Friday, January 23, 2026
An Anchor in the Storm
Feeling so sick today, it was difficult even getting to my cancer treatments. In the middle of the drive from Idaho to Utah, I remembered something my grandma used to say about the importance of remaining anchored—finding a firm foundation to avoid being buffeted by the winds of life. For a long time, I understood that only intellectually, but today a memory brought her words into sharp focus.
I remember being on a small boat far out in open water. The captain desperately hoped that we'd see something spectacular, but the wind surged, unforgiving. Every time he tried to stop, the current and gusts ripped us away from the spot. I watched him struggle at the helm, growing exhausted and frustrated. Finally, peering at the white caps, he exhaled and decided it would be easier to head toward a buoy where he could tie off.
The moment he secured the line, everything changed. He finally relaxed, opened a beer, and looked out over the ocean, happy and content. That’s exactly when it happened. In that stillness, we spotted a flash of silver—a school of fish—and then the magnificent breach of a whale.

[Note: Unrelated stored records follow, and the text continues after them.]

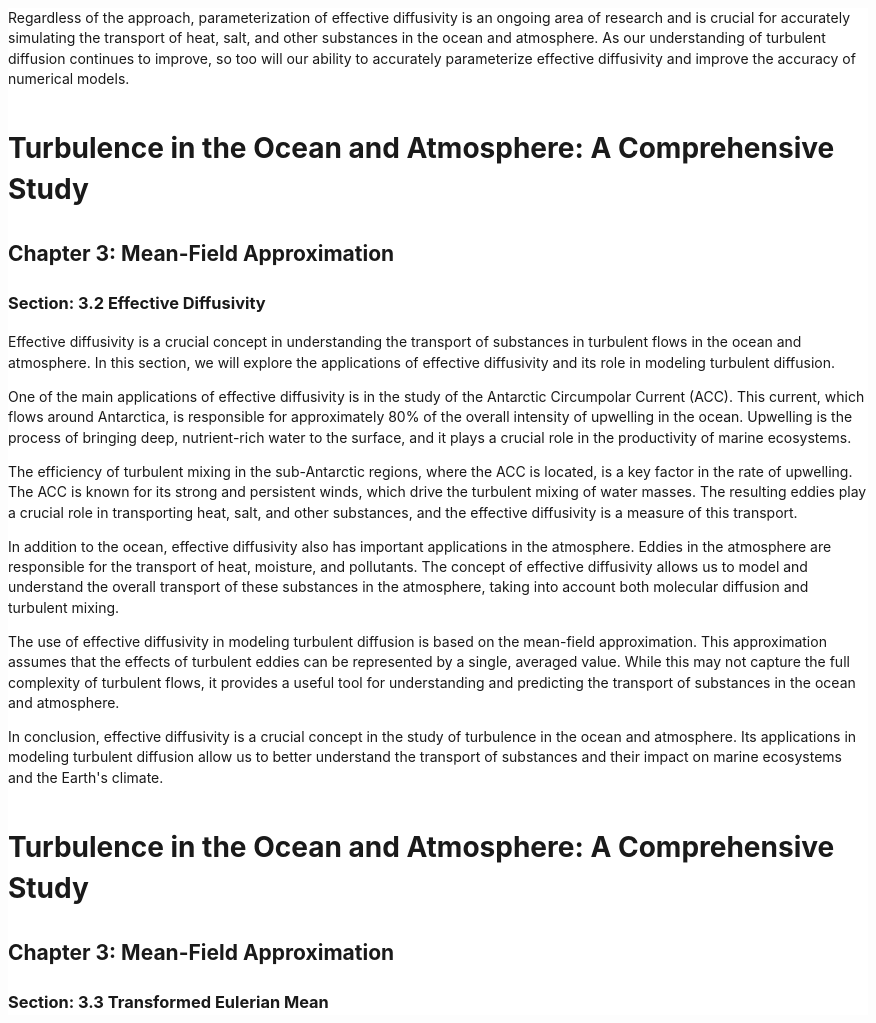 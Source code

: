 Regardless of the approach, parameterization of effective diffusivity is an ongoing area of research and is crucial for accurately simulating the transport of heat, salt, and other substances in the ocean and atmosphere. As our understanding of turbulent diffusion continues to improve, so too will our ability to accurately parameterize effective diffusivity and improve the accuracy of numerical models.


# Turbulence in the Ocean and Atmosphere: A Comprehensive Study

## Chapter 3: Mean-Field Approximation

### Section: 3.2 Effective Diffusivity

Effective diffusivity is a crucial concept in understanding the transport of substances in turbulent flows in the ocean and atmosphere. In this section, we will explore the applications of effective diffusivity and its role in modeling turbulent diffusion.

One of the main applications of effective diffusivity is in the study of the Antarctic Circumpolar Current (ACC). This current, which flows around Antarctica, is responsible for approximately 80% of the overall intensity of upwelling in the ocean. Upwelling is the process of bringing deep, nutrient-rich water to the surface, and it plays a crucial role in the productivity of marine ecosystems.

The efficiency of turbulent mixing in the sub-Antarctic regions, where the ACC is located, is a key factor in the rate of upwelling. The ACC is known for its strong and persistent winds, which drive the turbulent mixing of water masses. The resulting eddies play a crucial role in transporting heat, salt, and other substances, and the effective diffusivity is a measure of this transport.

In addition to the ocean, effective diffusivity also has important applications in the atmosphere. Eddies in the atmosphere are responsible for the transport of heat, moisture, and pollutants. The concept of effective diffusivity allows us to model and understand the overall transport of these substances in the atmosphere, taking into account both molecular diffusion and turbulent mixing.

The use of effective diffusivity in modeling turbulent diffusion is based on the mean-field approximation. This approximation assumes that the effects of turbulent eddies can be represented by a single, averaged value. While this may not capture the full complexity of turbulent flows, it provides a useful tool for understanding and predicting the transport of substances in the ocean and atmosphere.

In conclusion, effective diffusivity is a crucial concept in the study of turbulence in the ocean and atmosphere. Its applications in modeling turbulent diffusion allow us to better understand the transport of substances and their impact on marine ecosystems and the Earth's climate. 


# Turbulence in the Ocean and Atmosphere: A Comprehensive Study

## Chapter 3: Mean-Field Approximation

### Section: 3.3 Transformed Eulerian Mean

Looking back, I realize that beauty only revealed itself once we stopped fighting the waves. I thought about that boat before treatments—and after—while snuggling into Mike’s arms as we watched TV. He is my buoy—the anchor that holds me steady through the swells of life.
I don’t think my family always realizes how much they do, just by being there, but my grandmother was right: with a firm foundation, we can endure so much more than we ever could alone. When the world feels like a gale-force wind threatening to pull me out to sea, my family and friends help hold the line.
Wednesday, January 14, 2026
The Fiddle, the Five-Year Fight, and Jack’s Brother
But music has a mind of its own. It dragged me back over a decade, right into the middle of a smoky room with a band called Jack’s Brother. Here’s the kicker: The lead guitarist WAS the brother, but I didn’t meet Jack for years!
Anyway, playing gigs in a bar felt like total culture shock because, being raised religious, I practically expected a lightning bolt to hit my Bud Light. I used to fiddle, watch the crowd, and wonder, “Why are these people here?” But I was no different. “Why was ‘I’ there?”
My kids had visited my ex for the weekend, and I reached a "dangerously productive" phase of loneliness, baking enough loaves of bread to feed a small village. I even remember sitting in front of a computer, singing holiday songs in a thick Boston accent—just to pass the time. That seemed like an all-time low!
So, I joined a band. Why not get paid to sing and play the violin? Plus, quite frankly, I needed the cash.
But, looking back, I didn’t realize this would turn into more than just "fiddling" for groceries. In fact, so much of my past looks different since I’ve been fighting for my life, trying to keep the cancer at bay. It’s been incredibly difficult. And let me tell you, cancer is an unwanted guest that has overstayed. It’s been exhausting, grueling, and…zero stars—would not recommend.
But here's where life gets ironic: Two of the people from that band have become my godsends through this journey. A decade ago, I thought they were just my "bar friends." Now, they’re like guardian angels. I saw them a couple of weeks ago, and my family and I gave them hugs so tight because they haven't just looked out for me; they've been heroes to my family.
It’s hilarious, really. I went into a bar looking for a paycheck and a distraction from my baking addiction, and I walked out with some of the key people who'd eventually help carry me through a five-year war.
My grandma used to say everything works out in the end. Looking at these "strange links" from my past, I realize she was right. Life does have a funny way of planting the seeds for your survival long before you know you're in a fight. So, listening to that terribly nostalgic melody the other day, I decided it turns out, that song isn't so awful after all.